2 Şubat 2010 Salı

Afganistan-Pakistan konulu III. İstanbul Zirvesi’nin Sonuçları Üzerinden Londra Konferansı 2010’un Analizi & Türkiye’nin AfPak Siyasetine Bakışı;

Obama’nın Başkan seçilmesinden önce vurguladığı çözümlerin içerisinde uluslararası sistemi en çok ilgilendiren konulardan birisi de Afganistan Sorununa yönelik çözüm planıydı. Yakın zamanda açıklanan “Afganistan Stratejisi” uzun vadede Amerikan askerlerinin çekilmesini hedeflemektedir. Kısa ve orta vadede ise çekilmeyi sağlayabilmek için sayının artırılmasını hedeflemekte, bununla beraber ülkenin reformize sürecine girmesi gerektiğini vurgulamaktadır. İki vitesli olarak planlanan stratejinin uluslararası toplumun desteğini arkasına almadan çözüme yönelik başarısı tartışmalı olacaktır kanaatini taşıyorum. Bu noktada geçtiğimiz hafta Londra’da düzenlenen Afganistan Konferansı, başta Afganistan Devlet Başkanı Hamid Karzai olmak üzere Afganistan yetkililerini ve 70’e varan Devletin çoğunlukla Dış İşleri Bakanları’nı toplamıştır.

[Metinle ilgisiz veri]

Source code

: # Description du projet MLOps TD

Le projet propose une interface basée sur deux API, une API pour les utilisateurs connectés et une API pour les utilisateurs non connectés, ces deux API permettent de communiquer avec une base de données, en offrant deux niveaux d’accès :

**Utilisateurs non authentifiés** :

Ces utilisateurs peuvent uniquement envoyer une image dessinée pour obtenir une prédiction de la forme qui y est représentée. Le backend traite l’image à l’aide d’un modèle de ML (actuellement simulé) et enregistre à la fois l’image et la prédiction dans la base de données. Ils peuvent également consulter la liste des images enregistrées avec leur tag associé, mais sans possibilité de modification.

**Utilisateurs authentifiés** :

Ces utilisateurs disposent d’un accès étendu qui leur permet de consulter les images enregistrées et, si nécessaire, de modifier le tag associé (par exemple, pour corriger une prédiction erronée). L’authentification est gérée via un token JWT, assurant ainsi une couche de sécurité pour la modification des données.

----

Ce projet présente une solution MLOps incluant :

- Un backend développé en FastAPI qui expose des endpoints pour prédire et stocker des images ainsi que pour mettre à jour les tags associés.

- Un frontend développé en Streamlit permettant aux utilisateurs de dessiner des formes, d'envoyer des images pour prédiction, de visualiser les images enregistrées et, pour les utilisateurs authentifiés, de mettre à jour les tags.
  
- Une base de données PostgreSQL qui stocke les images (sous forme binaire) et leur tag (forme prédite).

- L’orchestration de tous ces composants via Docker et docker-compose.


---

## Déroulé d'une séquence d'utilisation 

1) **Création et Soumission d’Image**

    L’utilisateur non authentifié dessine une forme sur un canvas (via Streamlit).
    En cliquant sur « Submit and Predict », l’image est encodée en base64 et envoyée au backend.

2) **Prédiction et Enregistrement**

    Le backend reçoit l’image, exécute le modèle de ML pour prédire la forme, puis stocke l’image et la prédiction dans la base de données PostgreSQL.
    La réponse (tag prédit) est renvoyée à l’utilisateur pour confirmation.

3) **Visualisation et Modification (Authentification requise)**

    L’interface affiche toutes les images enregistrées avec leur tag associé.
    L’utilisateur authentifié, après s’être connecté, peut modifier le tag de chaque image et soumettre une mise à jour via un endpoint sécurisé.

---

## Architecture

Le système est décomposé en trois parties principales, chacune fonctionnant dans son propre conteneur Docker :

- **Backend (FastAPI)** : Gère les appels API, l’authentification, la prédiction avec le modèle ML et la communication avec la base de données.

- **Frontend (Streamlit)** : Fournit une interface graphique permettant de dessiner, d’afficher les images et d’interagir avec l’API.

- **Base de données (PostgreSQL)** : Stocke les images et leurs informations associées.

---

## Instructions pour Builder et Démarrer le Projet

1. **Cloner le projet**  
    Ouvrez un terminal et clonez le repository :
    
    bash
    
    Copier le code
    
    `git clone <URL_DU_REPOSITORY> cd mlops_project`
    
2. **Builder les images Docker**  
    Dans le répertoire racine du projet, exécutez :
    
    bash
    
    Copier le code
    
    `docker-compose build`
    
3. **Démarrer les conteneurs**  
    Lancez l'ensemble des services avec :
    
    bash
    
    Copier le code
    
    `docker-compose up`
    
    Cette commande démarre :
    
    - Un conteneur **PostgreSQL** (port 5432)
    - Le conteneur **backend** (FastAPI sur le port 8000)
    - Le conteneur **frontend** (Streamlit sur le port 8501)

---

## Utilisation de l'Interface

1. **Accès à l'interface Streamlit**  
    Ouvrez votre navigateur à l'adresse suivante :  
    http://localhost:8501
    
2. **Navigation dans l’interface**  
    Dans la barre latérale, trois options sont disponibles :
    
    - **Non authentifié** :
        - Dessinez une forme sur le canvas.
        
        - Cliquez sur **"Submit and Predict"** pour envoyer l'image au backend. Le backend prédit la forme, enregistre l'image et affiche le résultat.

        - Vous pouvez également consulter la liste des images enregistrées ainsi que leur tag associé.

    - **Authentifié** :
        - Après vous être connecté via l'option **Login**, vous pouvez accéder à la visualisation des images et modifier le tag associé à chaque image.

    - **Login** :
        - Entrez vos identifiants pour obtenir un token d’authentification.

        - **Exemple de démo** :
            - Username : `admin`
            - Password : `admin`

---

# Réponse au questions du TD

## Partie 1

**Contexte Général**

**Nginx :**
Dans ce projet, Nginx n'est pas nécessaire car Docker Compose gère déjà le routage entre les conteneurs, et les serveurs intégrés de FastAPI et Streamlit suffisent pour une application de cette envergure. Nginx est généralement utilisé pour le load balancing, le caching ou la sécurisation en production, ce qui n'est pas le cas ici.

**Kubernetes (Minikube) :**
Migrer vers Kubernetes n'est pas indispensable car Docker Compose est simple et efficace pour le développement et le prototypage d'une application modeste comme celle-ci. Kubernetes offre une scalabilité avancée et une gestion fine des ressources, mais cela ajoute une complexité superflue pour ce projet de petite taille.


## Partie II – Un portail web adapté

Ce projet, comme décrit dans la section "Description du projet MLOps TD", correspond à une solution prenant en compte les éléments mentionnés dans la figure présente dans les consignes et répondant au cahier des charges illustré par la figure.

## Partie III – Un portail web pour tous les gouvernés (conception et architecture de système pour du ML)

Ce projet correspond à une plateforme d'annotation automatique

Bu toplantıda Bonn Süreci’nin desteklenmeye devam etmesi, Afganistan yönetiminin programını ve uluslar arası toplumun sürekli desteği ilan edilmesi bekleniyordu. Fakat bu toplantıya giden yol İstanbul’da III. kez düzenlenen Afganistan-Pakistan-Türkiye üçlü zirvesiyle başlamıştır diyebiliriz. Türkiye’nin AfPak coğrafyasındaki rolü, toplantının çıktıları ve Londra’daki Konferans’a etkisi ve bu coğrafyadaki 2010 senesinde yaşanabilecek muhtemel gelişmeler üzerine bir inceleme kaleme almaya çalışacağım. Umuyorum ki sizlerinde yorumlarıyla katkıda bulunabileceğiniz bir çıktı alabiliriz.

İlk aşamada Afganistan’ın fotoğrafını çekmeye çalışacağım. Bu fotoğrafı çekerken güncel gelişmelerin yanı sıra Sovyetlerin döneminden kalan sorunlarından bölge içi ve dışı gelişmeleri göz önüne alan bir değerlendirme ele alacağım. Bunun yanı sıra yazının sonunda İstanbul görüşmesine giden yolu ortaya koyacağım. Bu fotoğrafı çekerken tarihi anları biraz geriye sarıp sanıyorum Soğuk Savaş’ın sona ermesinden sonra tek kutuplu sistemde Amerika’nın mutlak üstünlüğünü ispat eden olayların başlangıç aşamasına yani 11 Eylül 2001 yılına bir an için geri dönelim.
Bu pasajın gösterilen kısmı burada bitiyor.